Dr. Elena De Laurentiis, who is the main curator of this exhibit, stumbled across photographs of these miniatures while doing research at an archive in Barcelona for another project. The papal court of arms of Pope Urban VII led her to further research, which took her to the Cathedral of Toledo, where she first laid eyes on the manuscripts.
Until her discovery, these miniatures (small paintings in books or manuscripts) were widely thought to have been an art form that ended in the 16th century after the work of Giulio Clovio ceased. Dr. Laurentiis' work showed that these works continued to develop into the Baroque period.
After extensive research and scholarship on Dr. Laurentiis' part and in a collaborative effort with Meadows, these 40 codices can be seen for a three-month period for the first time ever.
"These manuscripts have been preserved so beautifully," Meadows Museum Director Mark Roglan said. "Meadows was highly involved in the English version of the corresponding book."

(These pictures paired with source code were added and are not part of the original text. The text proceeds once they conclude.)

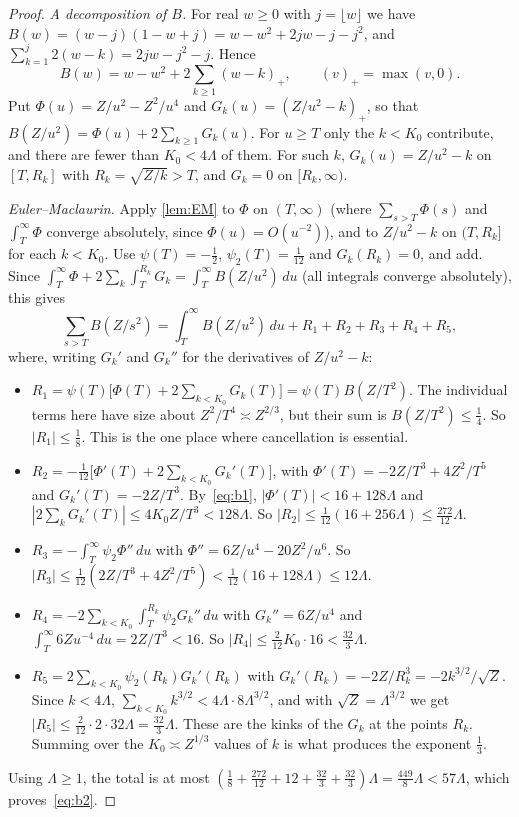 \begin{proof}
\emph{A decomposition of $B$.} For real $w\ge0$ with $j=\lfloor w\rfloor$ we have $B(w)=(w-j)(1-w+j)=w-w^2+2jw-j-j^2$, and $\sum_{k=1}^j2(w-k)=2jw-j^2-j$. Hence
\[
B(w)=w-w^2+2\sum_{k\ge1}(w-k)_+,\qquad(v)_+=\max(v,0).
\]
Put $\Phi(u)=Z/u^2-Z^2/u^4$ and $G_k(u)=(Z/u^2-k)_+$, so that $B(Z/u^2)=\Phi(u)+2\sum_{k\ge1}G_k(u)$. For $u\ge T$ only the $k<K_0$ contribute, and there are fewer than $K_0<4\Lambda$ of them. For such $k$, $G_k(u)=Z/u^2-k$ on $[T,R_k]$ with $R_k=\sqrt{Z/k}>T$, and $G_k=0$ on $[R_k,\infty)$.

\emph{Euler--Maclaurin.} Apply \cref{lem:EM} to $\Phi$ on $(T,\infty)$ (where $\sum_{s>T}\Phi(s)$ and $\int_T^\infty\Phi$ converge absolutely, since $\Phi(u)=O(u^{-2})$), and to $Z/u^2-k$ on $(T,R_k]$ for each $k<K_0$. Use $\psi(T)=-\frac12$, $\psi_2(T)=\frac1{12}$ and $G_k(R_k)=0$, and add. Since $\int_T^\infty\Phi+2\sum_k\int_T^{R_k}G_k=\int_T^\infty B(Z/u^2)\,du$ (all integrals converge absolutely), this gives
\[
\sum_{s>T}B(Z/s^2)=\int_T^\infty B(Z/u^2)\,du+R_1+R_2+R_3+R_4+R_5,
\]
where, writing $G_k'$ and $G_k''$ for the derivatives of $Z/u^2-k$:
\begin{itemize}
\item $R_1=\psi(T)\bigl[\Phi(T)+2\sum_{k<K_0}G_k(T)\bigr]=\psi(T)B(Z/T^2)$. The individual terms here have size about $Z^2/T^4\asymp Z^{2/3}$, but their sum is $B(Z/T^2)\le\frac14$. So $|R_1|\le\frac18$. This is the one place where cancellation is essential.
\item $R_2=-\frac1{12}\bigl[\Phi'(T)+2\sum_{k<K_0}G_k'(T)\bigr]$, with $\Phi'(T)=-2Z/T^3+4Z^2/T^5$ and $G_k'(T)=-2Z/T^3$. By~\eqref{eq:b1}, $|\Phi'(T)|<16+128\Lambda$ and $|2\sum_kG_k'(T)|\le4K_0Z/T^3<128\Lambda$. So $|R_2|\le\frac1{12}(16+256\Lambda)\le\frac{272}{12}\Lambda$.
\item $R_3=-\int_T^\infty\psi_2\Phi''\,du$ with $\Phi''=6Z/u^4-20Z^2/u^6$. So $|R_3|\le\frac1{12}(2Z/T^3+4Z^2/T^5)<\frac1{12}(16+128\Lambda)\le12\Lambda$.
\item $R_4=-2\sum_{k<K_0}\int_T^{R_k}\psi_2G_k''\,du$ with $G_k''=6Z/u^4$ and $\int_T^\infty6Zu^{-4}\,du=2Z/T^3<16$. So $|R_4|\le\frac2{12}K_0\cdot16<\frac{32}3\Lambda$.
\item $R_5=2\sum_{k<K_0}\psi_2(R_k)G_k'(R_k)$ with $G_k'(R_k)=-2Z/R_k^3=-2k^{3/2}/\sqrt Z$. Since $k<4\Lambda$, $\sum_{k<K_0}k^{3/2}<4\Lambda\cdot8\Lambda^{3/2}$, and with $\sqrt Z=\Lambda^{3/2}$ we get $|R_5|\le\frac2{12}\cdot2\cdot32\Lambda=\frac{32}3\Lambda$. These are the kinks of the $G_k$ at the points $R_k$. Summing over the $K_0\asymp Z^{1/3}$ values of $k$ is what produces the exponent $\frac13$.
\end{itemize}
Using $\Lambda\ge1$, the total is at most $(\frac18+\frac{272}{12}+12+\frac{32}3+\frac{32}3)\Lambda=\frac{449}8\Lambda<57\Lambda$, which proves~\eqref{eq:b2}.


\end{proof}
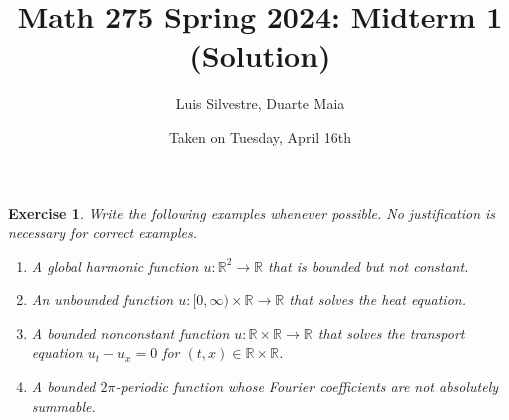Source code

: \documentclass{article}
\title{Math 275 Spring 2024: Midterm 1 (Solution)}
\author{Luis Silvestre, Duarte Maia}
\date{Taken on Tuesday, April 16th}
\newtheorem{ex}{Exercise}
\theoremstyle{nonumberplain}
\newcommand{\R}{\mathbb{R}}
\begin{document}
\maketitle

\begin{ex}
Write the following examples whenever possible. No justification is necessary for correct examples.
\begin{enumerate}
\item A global harmonic function $u \colon \R^2 \to \R$ that is bounded but not constant.
\item An unbounded function $u \colon [0,\infty) \times \R \to \R$ that solves the heat equation.
\item A bounded nonconstant function $u \colon \R \times \R \to \R$ that solves the transport equation $u_t - u_x = 0$ for $(t,x) \in \R \times \R$.
\item A bounded $2\pi$-periodic function whose Fourier coefficients are not absolutely summable.
\end{enumerate}
\end{ex}
\end{document}
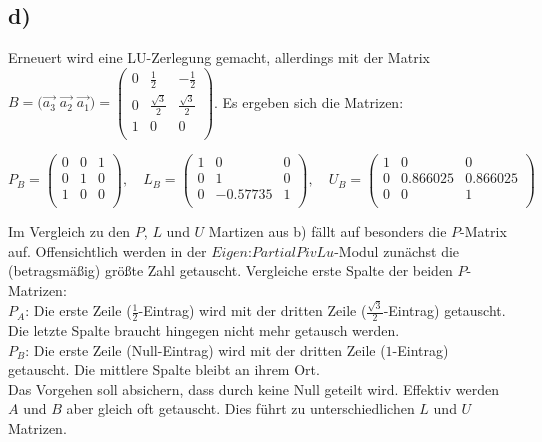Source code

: \subsection*{d)}

Erneuert wird eine LU-Zerlegung gemacht, allerdings mit der Matrix
$B = \biggl(\vec{a_3}\;\vec{a_2}\;\vec{a_1}\biggr) =
\left(\begin{array}{rrr}
  0  & \frac{1}{2}         & -\frac{1}{2}       \\
  0  & \frac{\sqrt{3}}{2}  & \frac{\sqrt{3}}{2} \\
  1  & 0                   & 0                  \\
\end{array}\right)$. Es ergeben sich die Matrizen:

\begin{equation*}
  P_B =
  \left(\begin{array}{rrr}
    0 & 0 & 1 \\
    0 & 1 & 0 \\
    1 & 0 & 0 \\
  \end{array}\right),
  \quad
  L_B =
  \left(\begin{array}{rrr}
    1 &  0          & 0 \\
    0 &  1          & 0 \\
    0 & -0.57735    & 1 \\
  \end{array}\right),
  \quad
  U_B =
  \left(\begin{array}{rrr}
    1 & 0           & 0        \\
    0 & 0.866025    & 0.866025 \\
    0 & 0           & 1        \\
  \end{array}\right)
\end{equation*}

\noindent
Im Vergleich zu den $P$, $L$ und $U$ Martizen aus b) fällt auf besonders die $P$-Matrix auf.
Offensichtlich werden in der $\textit{Eigen:PartialPivLu}$-Modul zunächst
die (betragsmäßig) größte Zahl getauscht. Vergleiche erste Spalte der beiden $P$-Matrizen:\\
$P_A$: Die erste Zeile ($\frac{1}{2}$-Eintrag) wird mit der dritten Zeile
($\frac{\sqrt{3}}{2}$-Eintrag) getauscht. Die letzte Spalte braucht hingegen nicht mehr getausch werden.\\
$P_B$: Die erste Zeile (Null-Eintrag) wird mit der dritten Zeile ($1$-Eintrag) getauscht.
Die mittlere Spalte bleibt an ihrem Ort.\\
Das Vorgehen soll absichern, dass durch keine Null geteilt wird. Effektiv werden
$A$ und $B$ aber gleich oft getauscht. Dies führt zu unterschiedlichen $L$ und
$U$ Matrizen.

The details of the folios remain fully intact and the colors vibrant, making it a visually pleasing exhibit, as well as an informative vantage point to a widely forgotten piece of history.
The earliest codices are from the 11th and 12th centuries, and the collection follows the development of this art into the 17th century.
Each work being displayed has its own unique aspect, and museum visitors will find each work as beautiful as the next. It is disappointing that only one page from each of the books can be on view, but this is an inevitable aspect because of their antiquity.
Some of the more eye-catching works are the "Missal of the Nativity of Cardinal Antoniotto Pallavicini" and the "Votice Missal of Urban VIII," however all of the works are stunning.
It is a treat for SMU's campus to have this once-in-a-lifetime exhibit on campus and because students receive free entry to the museum, there is no reason to miss out.
"The Lost Manuscripts from the Sistine Chapel: An epic journey from Rome to Toledo," is in the Meadows Museum through April 23.